Filter metadata Link to heading
Filter metadata allows you to define configuration outside of the Lua code that can then be used to modify the behaviour of the Lua code. You may want to do this if you wish to make the code configurable without having to modify the code.
In the example below default_trace_id is a metadata item that is a string and problem_type_uri_map is a map.
value:
metadata:
filter_metadata:
envoy.filters.http.lua:
default_trace_id: "00-0aa0000000aa00aa0000aa000a00000a-a0aa0a0000000000-00"
problem_type_uri_map:
- 400: "https://tools.ietf.org/html/rfc9110#section-15.5.1"
- 401: "https://tools.ietf.org/html/rfc9110#section-15.5.2"
- 403: "https://tools.ietf.org/html/rfc9110#section-15.5.4"
We can then access these metadata items from our code like so:
local metadata = response_handle:metadata()
problem_type_uri_map = metadata:get("problem_type_uri_map")
default4xx_problem_type = metadata:get("default4xx_problem_type")
default5xx_problem_type = metadata:get("default5xx_problem_type")
problem_type_uri = ""
for id, uri_lookup in pairs(problem_type_uri_map) do
for code, uri in pairs(uri_lookup) do
if code == status_code then
problem_type_uri = uri
end
end
end
Notice that for maps we can loop through them using a for loop and the pairs standard library function.
Dynamic metadata Link to heading
Dynamic metadata allows you to insert custom metadata into the request/response chain that your code can then utilise.
We can set dynamic metadata like so:
request_handle:streamInfo():dynamicMetadata():set("context", "xx.request.traceid", trace_id)
request_handle:streamInfo():dynamicMetadata():set("context", "xx.request.path", request_path)

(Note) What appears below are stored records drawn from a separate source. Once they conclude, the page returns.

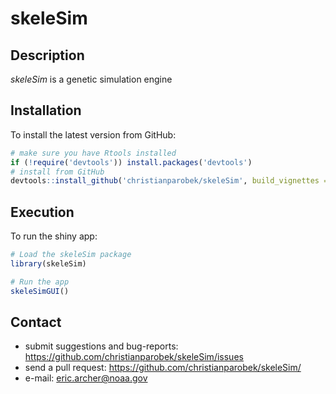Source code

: # skeleSim

## Description

*skeleSim* is a genetic simulation engine

## Installation

To install the latest version from GitHub:

```r
# make sure you have Rtools installed
if (!require('devtools')) install.packages('devtools')
# install from GitHub
devtools::install_github('christianparobek/skeleSim', build_vignettes = TRUE)
```

## Execution

To run the shiny app:

```r
# Load the skeleSim package
library(skeleSim)

# Run the app
skeleSimGUI()
```

## Contact

* submit suggestions and bug-reports: <https://github.com/christianparobek/skeleSim/issues>
* send a pull request: <https://github.com/christianparobek/skeleSim/>
* e-mail: <eric.archer@noaa.gov>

We can then retrieve those values like so:
request_path = response_handle:streamInfo():dynamicMetadata():get("context")["xx.request.path"]

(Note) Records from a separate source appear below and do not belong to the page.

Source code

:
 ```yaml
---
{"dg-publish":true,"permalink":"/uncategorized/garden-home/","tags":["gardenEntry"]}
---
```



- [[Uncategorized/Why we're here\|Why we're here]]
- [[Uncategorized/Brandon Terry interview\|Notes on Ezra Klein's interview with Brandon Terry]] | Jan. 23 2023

trace_id = response_handle:streamInfo():dynamicMetadata():get("context")["xx.request.traceid"]
Calling external services Link to heading
Your Lua filter can also call external services (they could reside outside of your Kubernetes cluster running your filter or be in another namespace in the cluster).
Here is an example taken directly from the Envoy documentation:
function envoy_on_request(request_handle)
-- Make an HTTP call to an upstream host with the following headers, body, and timeout.
local headers, body = request_handle:httpCall(
"lua_cluster",
{
[":method"] = "POST",
[":path"] = "/",
[":authority"] = "lua_cluster"
},
"hello world",
5000)
-- Add information from the HTTP call into the headers that are about to be sent to the next
-- filter in the filter chain.
request_handle:headers():add("upstream_foo", headers["foo"])
request_handle:headers():add("upstream_body_size", #body)
end
A real world use case may be that you need to implement some custom authentication or authorization that requires calling an external service.